Our group has just completed the Mood Disorders in Elderly treated with Convulsive Therapy (MODECT) study, which included 110 patients with a mean age of 73 years (range 55–90 years). This study aims to identify predictors for the efficacy of ECT using neuroimaging, clinical measures (on cognition, mood and psychomotor symptoms), neuropsychological data and biological measurements. Recently, another research group in The Netherlands presented exciting data using a functional magnetic resonance imaging marker for the prediction of individual ECT outcome. 2 The MODECT data provide a wonderful opportunity to study and possibly replicate these findings in an older cohort.

With respect to the optimal treatment modality, we agree that the speed of remission using ultra-brief pulse ECT in the PRIDE study was indeed comparable to the speed of remission of the merged ultra-brief/brief pulse ECT groups. 3 However, the assessments of week 2 of the ECT group were neglected for comparison with the medication group. In the original ECT study, 4 this elderly, brief pulse subgroup achieved remission significantly faster than the elderly, ultra-brief pulse subgroup: remission was achieved in 2.2 weeks (s.d. = 0.9) v. 3.0 weeks (s.d. = 1.1; t(29) = –2.249, P = 0.032), respectively. This finding may denote the possibility that twice-weekly brief pulse ECT with either unilateral or bilateral electrode placement could have superior efficacy compared with ultra-brief pulse treatment.

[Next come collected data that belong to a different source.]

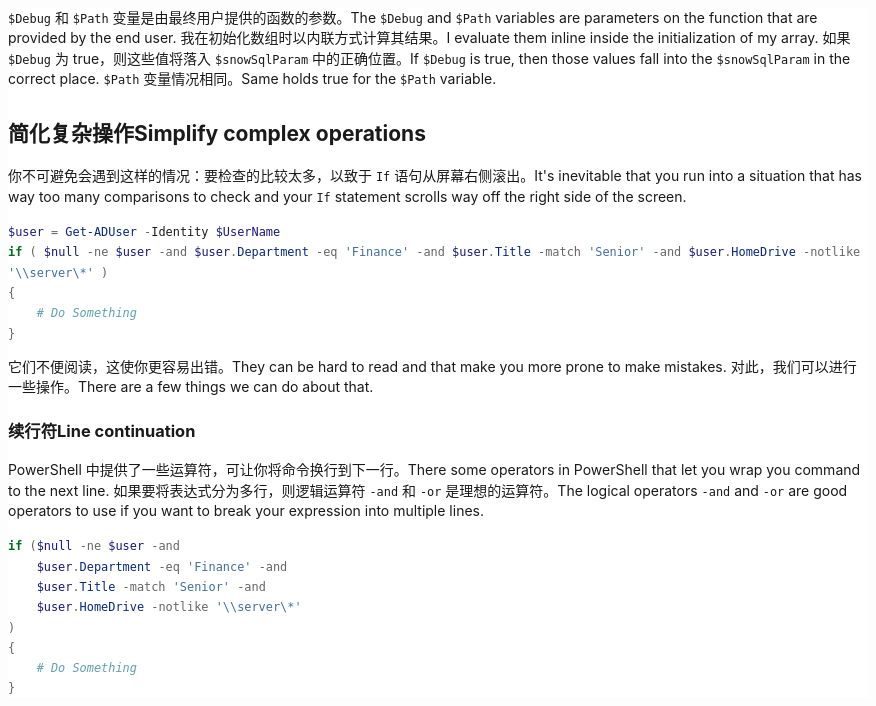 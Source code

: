 <span data-ttu-id="235c4-344">`$Debug` 和 `$Path` 变量是由最终用户提供的函数的参数。</span><span class="sxs-lookup"><span data-stu-id="235c4-344">The `$Debug` and `$Path` variables are parameters on the function that are provided by the end user.</span></span>
<span data-ttu-id="235c4-345">我在初始化数组时以内联方式计算其结果。</span><span class="sxs-lookup"><span data-stu-id="235c4-345">I evaluate them inline inside the initialization of my array.</span></span> <span data-ttu-id="235c4-346">如果 `$Debug` 为 true，则这些值将落入 `$snowSqlParam` 中的正确位置。</span><span class="sxs-lookup"><span data-stu-id="235c4-346">If `$Debug` is true, then those values fall into the `$snowSqlParam` in the correct place.</span></span> <span data-ttu-id="235c4-347">`$Path` 变量情况相同。</span><span class="sxs-lookup"><span data-stu-id="235c4-347">Same holds true for the `$Path` variable.</span></span>

## <a name="simplify-complex-operations"></a><span data-ttu-id="235c4-348">简化复杂操作</span><span class="sxs-lookup"><span data-stu-id="235c4-348">Simplify complex operations</span></span>

<span data-ttu-id="235c4-349">你不可避免会遇到这样的情况：要检查的比较太多，以致于 `If` 语句从屏幕右侧滚出。</span><span class="sxs-lookup"><span data-stu-id="235c4-349">It's inevitable that you run into a situation that has way too many comparisons to check and your `If` statement scrolls way off the right side of the screen.</span></span>

```powershell
$user = Get-ADUser -Identity $UserName
if ( $null -ne $user -and $user.Department -eq 'Finance' -and $user.Title -match 'Senior' -and $user.HomeDrive -notlike '\\server\*' )
{
    # Do Something
}
```

<span data-ttu-id="235c4-350">它们不便阅读，这使你更容易出错。</span><span class="sxs-lookup"><span data-stu-id="235c4-350">They can be hard to read and that make you more prone to make mistakes.</span></span> <span data-ttu-id="235c4-351">对此，我们可以进行一些操作。</span><span class="sxs-lookup"><span data-stu-id="235c4-351">There are a few things we can do about that.</span></span>

### <a name="line-continuation"></a><span data-ttu-id="235c4-352">续行符</span><span class="sxs-lookup"><span data-stu-id="235c4-352">Line continuation</span></span>

<span data-ttu-id="235c4-353">PowerShell 中提供了一些运算符，可让你将命令换行到下一行。</span><span class="sxs-lookup"><span data-stu-id="235c4-353">There some operators in PowerShell that let you wrap you command to the next line.</span></span> <span data-ttu-id="235c4-354">如果要将表达式分为多行，则逻辑运算符 `-and` 和 `-or` 是理想的运算符。</span><span class="sxs-lookup"><span data-stu-id="235c4-354">The logical operators `-and` and `-or` are good operators to use if you want to break your expression into multiple lines.</span></span>

```powershell
if ($null -ne $user -and
    $user.Department -eq 'Finance' -and
    $user.Title -match 'Senior' -and
    $user.HomeDrive -notlike '\\server\*'
)
{
    # Do Something
}
```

The recent evidence shown by our research and the recent findings of the PRIDE study once more emphasise the clinical importance of ECT’s rapid effect; ECT should indeed be taken into account when revising treatment algorithms for severely depressed elderly patients, hence avoiding the use of the less effective and slower-acting antidepressant medication.

1 Rhebergen, D, Huisman, A, Bouckaert, F, Kho, KH, Kok, RM, Sienaert, P, et al. Older age is associated with rapid remission of depression after electroconvulsive therapy: a latent class growth analysis. Am J Geriatr Psychiatry 2014; doi: 10.1016/j.jagp.2014.05.002.
2 van Waarde, JA, Scholte, HS, van Oudheusden, LJ, Verwey, B, Denys, D, van Wingen, GA. A functional MRI marker may predict the outcome of electroconvulsive therapy in severe and treatment-resistant depression. Molecular Psychiatry 2014; doi: 10.1038/mp.2014.68.
3 Spaans, HP, Sienaert, P, Bouckaert, F, van den Berg, JF, Verwijk, E, Kho, KH, et al. Speed of remission in elderly patients with depression: electroconvulsive therapy v. medication. Br J Psychiatry 2015; 206: 6771.
4 Spaans, HP, Verwijk, E, Comijs, HC, Kok, RM, Sienaert, P, Bouckaert, F, et al. Efficacy and cognitive side effects after brief pulse and ultrabrief pulse right unilateral electroconvulsive therapy for major depression: a randomized, double-blind, controlled study. J Clin Psychiatry 2013; 74: e102936.